Shri Pathmeda Godham Mahatirth
Pathmeda (Rajasthan): A place where numbers can baffle your imagination. A land where productivity is directly aligned with the dedication for human care and service. Welcome to Sri Pathmeda Godham Mahatirth, the largest cowshed in the world.
From 8-16th April, the Pathmeda Godham is celebrating the 50th year of a revolution which shook the nation on 1967, when a great guru Swami Hariharanandji aka Karpatriji Maharaj gave a call for the nation to gather in the capital of India against cruelty on cows.
It’s not about the numbers and quantity, the way this place has created a space for service, dedication, devotion and creation can amaze anyone.
The basic thought of caring and protecting Indian cows from many social and economical challenges make this place a perfect example of sheer magnanimity.
This place is a case study of one man’s humble duty towards an animal, which is also sacred for Hindus.
The numbers of cows sheltered in different cow service centers which are established and run by shree pathmeda Godharn mahatirth, from the establishment of shree Godham mahatirth till today for last 20 years, are as follows.

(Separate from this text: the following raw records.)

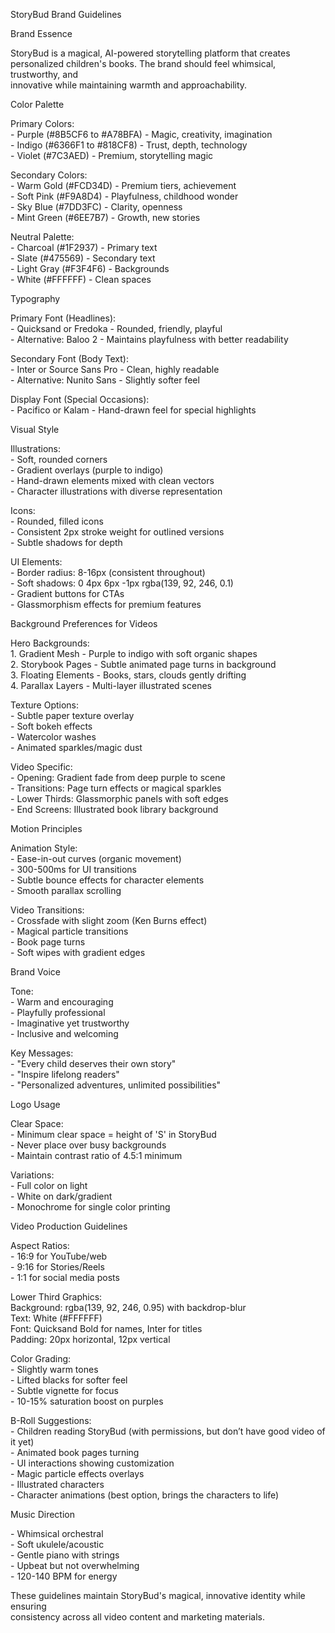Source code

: StoryBud Brand Guidelines

  Brand Essence

  StoryBud is a magical, AI-powered storytelling platform that creates  
  personalized children's books. The brand should feel whimsical, trustworthy, and  
  innovative while maintaining warmth and approachability.

  Color Palette

  Primary Colors:  
  \- Purple (\#8B5CF6 to \#A78BFA) \- Magic, creativity, imagination  
  \- Indigo (\#6366F1 to \#818CF8) \- Trust, depth, technology  
  \- Violet (\#7C3AED) \- Premium, storytelling magic

  Secondary Colors:  
  \- Warm Gold (\#FCD34D) \- Premium tiers, achievement  
  \- Soft Pink (\#F9A8D4) \- Playfulness, childhood wonder  
  \- Sky Blue (\#7DD3FC) \- Clarity, openness  
  \- Mint Green (\#6EE7B7) \- Growth, new stories

  Neutral Palette:  
  \- Charcoal (\#1F2937) \- Primary text  
  \- Slate (\#475569) \- Secondary text  
  \- Light Gray (\#F3F4F6) \- Backgrounds  
  \- White (\#FFFFFF) \- Clean spaces

  Typography

  Primary Font (Headlines):  
  \- Quicksand or Fredoka \- Rounded, friendly, playful  
  \- Alternative: Baloo 2 \- Maintains playfulness with better readability

  Secondary Font (Body Text):  
  \- Inter or Source Sans Pro \- Clean, highly readable  
  \- Alternative: Nunito Sans \- Slightly softer feel

  Display Font (Special Occasions):  
  \- Pacifico or Kalam \- Hand-drawn feel for special highlights

  Visual Style

  Illustrations:  
  \- Soft, rounded corners  
  \- Gradient overlays (purple to indigo)  
  \- Hand-drawn elements mixed with clean vectors  
  \- Character illustrations with diverse representation

  Icons:  
  \- Rounded, filled icons  
  \- Consistent 2px stroke weight for outlined versions  
  \- Subtle shadows for depth

  UI Elements:  
  \- Border radius: 8-16px (consistent throughout)  
  \- Soft shadows: 0 4px 6px \-1px rgba(139, 92, 246, 0.1)  
  \- Gradient buttons for CTAs  
  \- Glassmorphism effects for premium features

  Background Preferences for Videos

  Hero Backgrounds:  
  1\. Gradient Mesh \- Purple to indigo with soft organic shapes  
  2\. Storybook Pages \- Subtle animated page turns in background  
  3\. Floating Elements \- Books, stars, clouds gently drifting  
  4\. Parallax Layers \- Multi-layer illustrated scenes

  Texture Options:  
  \- Subtle paper texture overlay  
  \- Soft bokeh effects  
  \- Watercolor washes  
  \- Animated sparkles/magic dust

  Video Specific:  
  \- Opening: Gradient fade from deep purple to scene  
  \- Transitions: Page turn effects or magical sparkles  
  \- Lower Thirds: Glassmorphic panels with soft edges  
  \- End Screens: Illustrated book library background

  Motion Principles

  Animation Style:  
  \- Ease-in-out curves (organic movement)  
  \- 300-500ms for UI transitions  
  \- Subtle bounce effects for character elements  
  \- Smooth parallax scrolling

  Video Transitions:  
  \- Crossfade with slight zoom (Ken Burns effect)  
  \- Magical particle transitions  
  \- Book page turns  
  \- Soft wipes with gradient edges

  Brand Voice

  Tone:  
  \- Warm and encouraging  
  \- Playfully professional  
  \- Imaginative yet trustworthy  
  \- Inclusive and welcoming

  Key Messages:  
  \- "Every child deserves their own story"  
  \- "Inspire lifelong readers"  
  \- "Personalized adventures, unlimited possibilities"

  Logo Usage

  Clear Space:  
  \- Minimum clear space \= height of 'S' in StoryBud  
  \- Never place over busy backgrounds  
  \- Maintain contrast ratio of 4.5:1 minimum

  Variations:  
  \- Full color on light  
  \- White on dark/gradient  
  \- Monochrome for single color printing

  Video Production Guidelines

  Aspect Ratios:  
  \- 16:9 for YouTube/web  
  \- 9:16 for Stories/Reels  
  \- 1:1 for social media posts

  Lower Third Graphics:  
  Background: rgba(139, 92, 246, 0.95) with backdrop-blur  
  Text: White (\#FFFFFF)  
  Font: Quicksand Bold for names, Inter for titles  
  Padding: 20px horizontal, 12px vertical

  Color Grading:  
  \- Slightly warm tones  
  \- Lifted blacks for softer feel  
  \- Subtle vignette for focus  
  \- 10-15% saturation boost on purples

  B-Roll Suggestions:  
  \- Children reading StoryBud (with permissions, but don’t have good video of it yet)  
  \- Animated book pages turning  
  \- UI interactions showing customization  
  \- Magic particle effects overlays  
  \- Illustrated characters  
  \- Character animations (best option, brings the characters to life)

  Music Direction

  \- Whimsical orchestral  
  \- Soft ukulele/acoustic  
  \- Gentle piano with strings  
  \- Upbeat but not overwhelming  
  \- 120-140 BPM for energy

  These guidelines maintain StoryBud's magical, innovative identity while ensuring  
  consistency across all video content and marketing materials.  
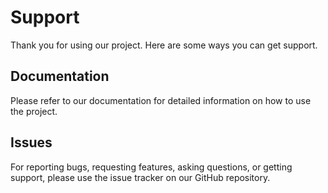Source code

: # Support

Thank you for using our project. Here are some ways you can get support.

## Documentation

Please refer to our documentation for detailed information on how to use the project.

## Issues

For reporting bugs, requesting features, asking questions, or getting support, please use the issue tracker on our GitHub repository.
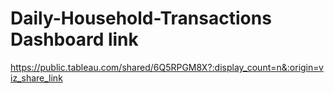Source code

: # Daily-Household-Transactions Dashboard link
https://public.tableau.com/shared/6Q5RPGM8X?:display_count=n&:origin=viz_share_link
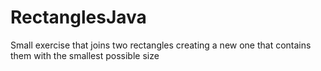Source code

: # RectanglesJava
Small exercise that joins two rectangles creating a new one that contains them with the smallest possible size
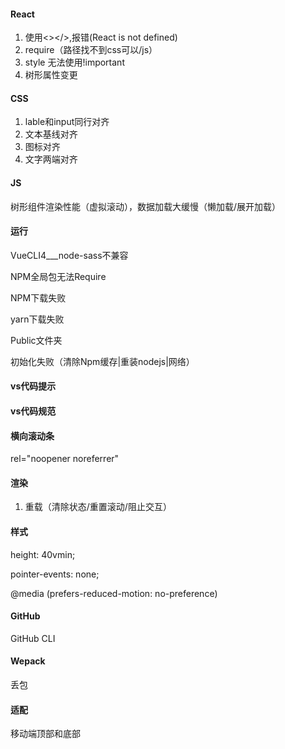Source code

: #### React

1. 使用<></>,报错(React is not defined)
2. require（路径找不到css可以/js）
3. style 无法使用!important
4. 树形属性变更

#### CSS

1. lable和input同行对齐
2. 文本基线对齐
3. 图标对齐
4. 文字两端对齐

#### JS

树形组件渲染性能（虚拟滚动），数据加载大缓慢（懒加载/展开加载）

#### 运行

VueCLI4___node-sass不兼容

NPM全局包无法Require

NPM下载失败

yarn下载失败

Public文件夹

初始化失败（清除Npm缓存|重装nodejs|网络）

#### vs代码提示

#### vs代码规范

#### 横向滚动条

rel="noopener noreferrer"

#### 渲染

1. 重载（清除状态/重置滚动/阻止交互）

#### 样式

height: 40vmin;

pointer-events: none;

@media (prefers-reduced-motion: no-preference)

#### GitHub

GitHub CLI

#### Wepack

丢包

#### 适配

移动端顶部和底部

The institution was opened in 1993 with 8 mother cows. In the year 1999 the number of cows was 90000, in 2001 the number of cows increased to 1,76000, in 2002 the number of cows was 2,15000, in 2003 it was 2,84,00, in 2004 it was 1,54000 Due to god rain 130000 cow descendants were distributed to cow rearing farmers. In the year 2005 it was 97000, in 2009 it was 72000 in 2010 the number of cows was 2,00,000, in 2011 it was 1,25,000 helpless and destitute cows were served which is at present in 2012 are 1,22,000.
The useful cow descendants are being distributed to the cow rearing persons in thousands of number every year.

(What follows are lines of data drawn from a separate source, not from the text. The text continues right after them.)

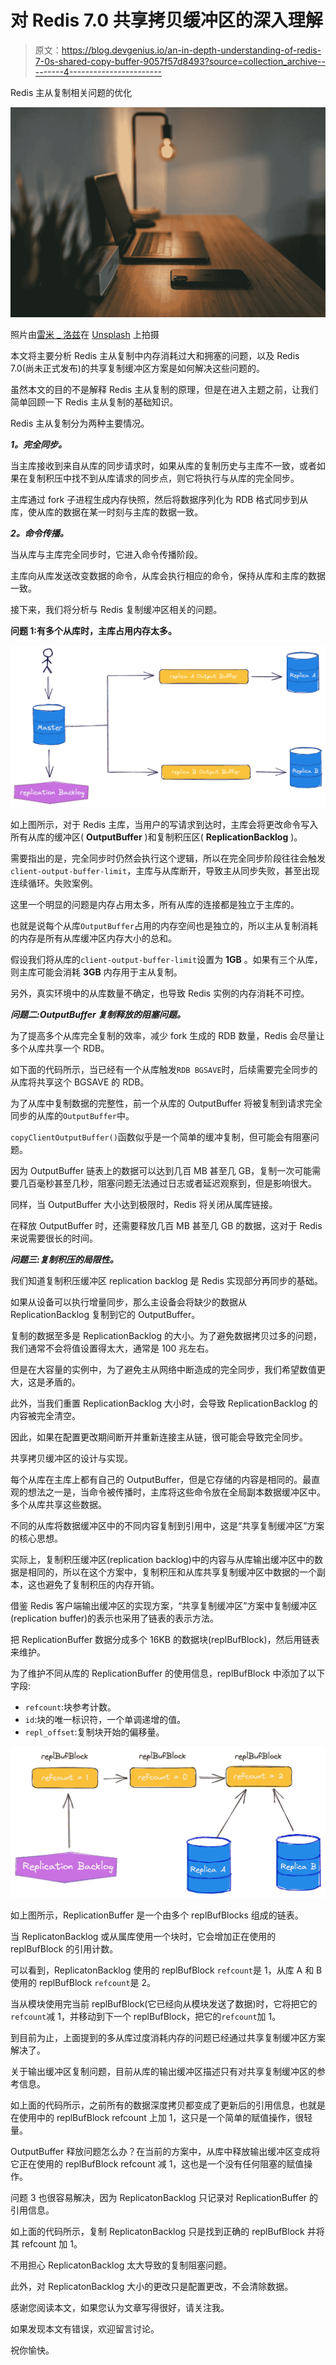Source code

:# 对 Redis 7.0 共享拷贝缓冲区的深入理解

> 原文：<https://blog.devgenius.io/an-in-depth-understanding-of-redis-7-0s-shared-copy-buffer-9057f57d8493?source=collection_archive---------4----------------------->

Redis 主从复制相关问题的优化

![](img/c30a47b597defb32e1df5c1521480d43.png)

照片由[雷米 _ 洛兹](https://unsplash.com/@remyloz?utm_source=unsplash&utm_medium=referral&utm_content=creditCopyText)在 [Unsplash](https://unsplash.com/s/photos/work-desk?utm_source=unsplash&utm_medium=referral&utm_content=creditCopyText) 上拍摄

本文将主要分析 Redis 主从复制中内存消耗过大和拥塞的问题，以及 Redis 7.0(尚未正式发布)的共享复制缓冲区方案是如何解决这些问题的。

虽然本文的目的不是解释 Redis 主从复制的原理，但是在进入主题之前，让我们简单回顾一下 Redis 主从复制的基础知识。

Redis 主从复制分为两种主要情况。

***1。完全同步。***

当主库接收到来自从库的同步请求时，如果从库的复制历史与主库不一致，或者如果在复制积压中找不到从库请求的同步点，则它将执行与从库的完全同步。

主库通过 fork 子进程生成内存快照，然后将数据序列化为 RDB 格式同步到从库，使从库的数据在某一时刻与主库的数据一致。

***2。命令传播。***

当从库与主库完全同步时，它进入命令传播阶段。

主库向从库发送改变数据的命令，从库会执行相应的命令，保持从库和主库的数据一致。

接下来，我们将分析与 Redis 复制缓冲区相关的问题。

**问题 1:有多个从库时，主库占用内存太多。**

![](img/edb237f9f707fae43ee6f5e3e37d0c31.png)

如上图所示，对于 Redis 主库，当用户的写请求到达时，主库会将更改命令写入所有从库的缓冲区( **OutputBuffer** )和复制积压区( **ReplicationBacklog** )。

需要指出的是，完全同步时仍然会执行这个逻辑，所以在完全同步阶段往往会触发`client-output-buffer-limit`，主库与从库断开，导致主从同步失败，甚至出现连续循环。失败案例。

这里一个明显的问题是内存占用太多，所有从库的连接都是独立于主库的。

也就是说每个从库`OutputBuffer`占用的内存空间也是独立的，所以主从复制消耗的内存是所有从库缓冲区内存大小的总和。

假设我们将从库的`client-output-buffer-limit`设置为 **1GB** 。如果有三个从库，则主库可能会消耗 **3GB** 内存用于主从复制。

另外，真实环境中的从库数量不确定，也导致 Redis 实例的内存消耗不可控。

***问题二:OutputBuffer 复制释放的阻塞问题。***

为了提高多个从库完全复制的效率，减少 fork 生成的 RDB 数量，Redis 会尽量让多个从库共享一个 RDB。

如下面的代码所示，当已经有一个从库触发`RDB BGSAVE`时，后续需要完全同步的从库将共享这个 BGSAVE 的 RDB。

为了从库中复制数据的完整性，前一个从库的 OutputBuffer 将被复制到请求完全同步的从库的`OutputBuffer`中。

`copyClientOutputBuffer()`函数似乎是一个简单的缓冲复制，但可能会有阻塞问题。

因为 OutputBuffer 链表上的数据可以达到几百 MB 甚至几 GB，复制一次可能需要几百毫秒甚至几秒，阻塞问题无法通过日志或者延迟观察到，但是影响很大。

同样，当 OutputBuffer 大小达到极限时，Redis 将关闭从属库链接。

在释放 OutputBuffer 时，还需要释放几百 MB 甚至几 GB 的数据，这对于 Redis 来说需要很长的时间。

***问题三:复制积压的局限性。***

我们知道复制积压缓冲区 replication backlog 是 Redis 实现部分再同步的基础。

如果从设备可以执行增量同步，那么主设备会将缺少的数据从 ReplicationBacklog 复制到它的 OutputBuffer。

复制的数据至多是 ReplicationBacklog 的大小。为了避免数据拷贝过多的问题，我们通常不会将值设置得太大，通常是 100 兆左右。

但是在大容量的实例中，为了避免主从网络中断造成的完全同步，我们希望数值更大，这是矛盾的。

此外，当我们重置 ReplicationBacklog 大小时，会导致 ReplicationBacklog 的内容被完全清空。

因此，如果在配置更改期间断开并重新连接主从链，很可能会导致完全同步。

共享拷贝缓冲区的设计与实现。

每个从库在主库上都有自己的 OutputBuffer，但是它存储的内容是相同的。最直观的想法之一是，当命令被传播时，主库将这些命令放在全局副本数据缓冲区中。多个从库共享这些数据。

不同的从库将数据缓冲区中的不同内容复制到引用中，这是“共享复制缓冲区”方案的核心思想。

实际上，复制积压缓冲区(replication backlog)中的内容与从库输出缓冲区中的数据是相同的，所以在这个方案中，复制积压和从库共享复制缓冲区中数据的一个副本，这也避免了复制积压的内存开销。

借鉴 Redis 客户端输出缓冲区的实现方案，“共享复制缓冲区”方案中复制缓冲区(replication buffer)的表示也采用了链表的表示方法。

把 ReplicationBuffer 数据分成多个 16KB 的数据块(replBufBlock)，然后用链表来维护。

为了维护不同从库的 ReplicationBuffer 的使用信息，replBufBlock 中添加了以下字段:

*   `refcount`:块参考计数。
*   `id`:块的唯一标识符，一个单调递增的值。
*   `repl_offset`:复制块开始的偏移量。

![](img/2fa3ae3b8e00469f013fae2e6305eb7f.png)

如上图所示，ReplicationBuffer 是一个由多个 replBufBlocks 组成的链表。

当 ReplicatonBacklog 或从属库使用一个块时，它会增加正在使用的 replBufBlock 的引用计数。

可以看到，ReplicatonBacklog 使用的 replBufBlock `refcount`是 1，从库 A 和 B 使用的 replBufBlock `refcount`是 2。

当从模块使用完当前 replBufBlock(它已经向从模块发送了数据)时，它将把它的`refcount`减 1，并移动到下一个 replBufBlock，把它的`refcount`加 1。

到目前为止，上面提到的多从库过度消耗内存的问题已经通过共享复制缓冲区方案解决了。

关于输出缓冲区复制问题，目前从库的输出缓冲区描述只有对共享复制缓冲区的参考信息。

如上面的代码所示，之前所有的数据深度拷贝都变成了更新后的引用信息，也就是在使用中的 replBufBlock refcount 上加 1，这只是一个简单的赋值操作，很轻量。

OutputBuffer 释放问题怎么办？在当前的方案中，从库中释放输出缓冲区变成将它正在使用的 replBufBlock refcount 减 1，这也是一个没有任何阻塞的赋值操作。

问题 3 也很容易解决，因为 ReplicatonBacklog 只记录对 ReplicationBuffer 的引用信息。

如上面的代码所示，复制 ReplicatonBacklog 只是找到正确的 replBufBlock 并将其 refcount 加 1。

不用担心 ReplicatonBacklog 太大导致的复制阻塞问题。

此外，对 ReplicatonBacklog 大小的更改只是配置更改，不会清除数据。

感谢您阅读本文，如果您认为文章写得很好，请关注我。

如果发现本文有错误，欢迎留言讨论。

祝你愉快。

The numbers can wonder you. But the more surprising factor is the way they become multiplied year by year.
In 1993 a humble saint , Sri Dutt Sharnanandji Maharaj has taken inspiration from a leading saint of India, Ramsukh Dasji Maharaj and began his journey to serve cows. He roamed all over the country and noticed the status and agony of cows.
The story has more interesting pages when he came across a group of some bad people who tried to sell 8 cows for some cruel purpose. This place was near Pathmeda, Sanchore, Rajasthan.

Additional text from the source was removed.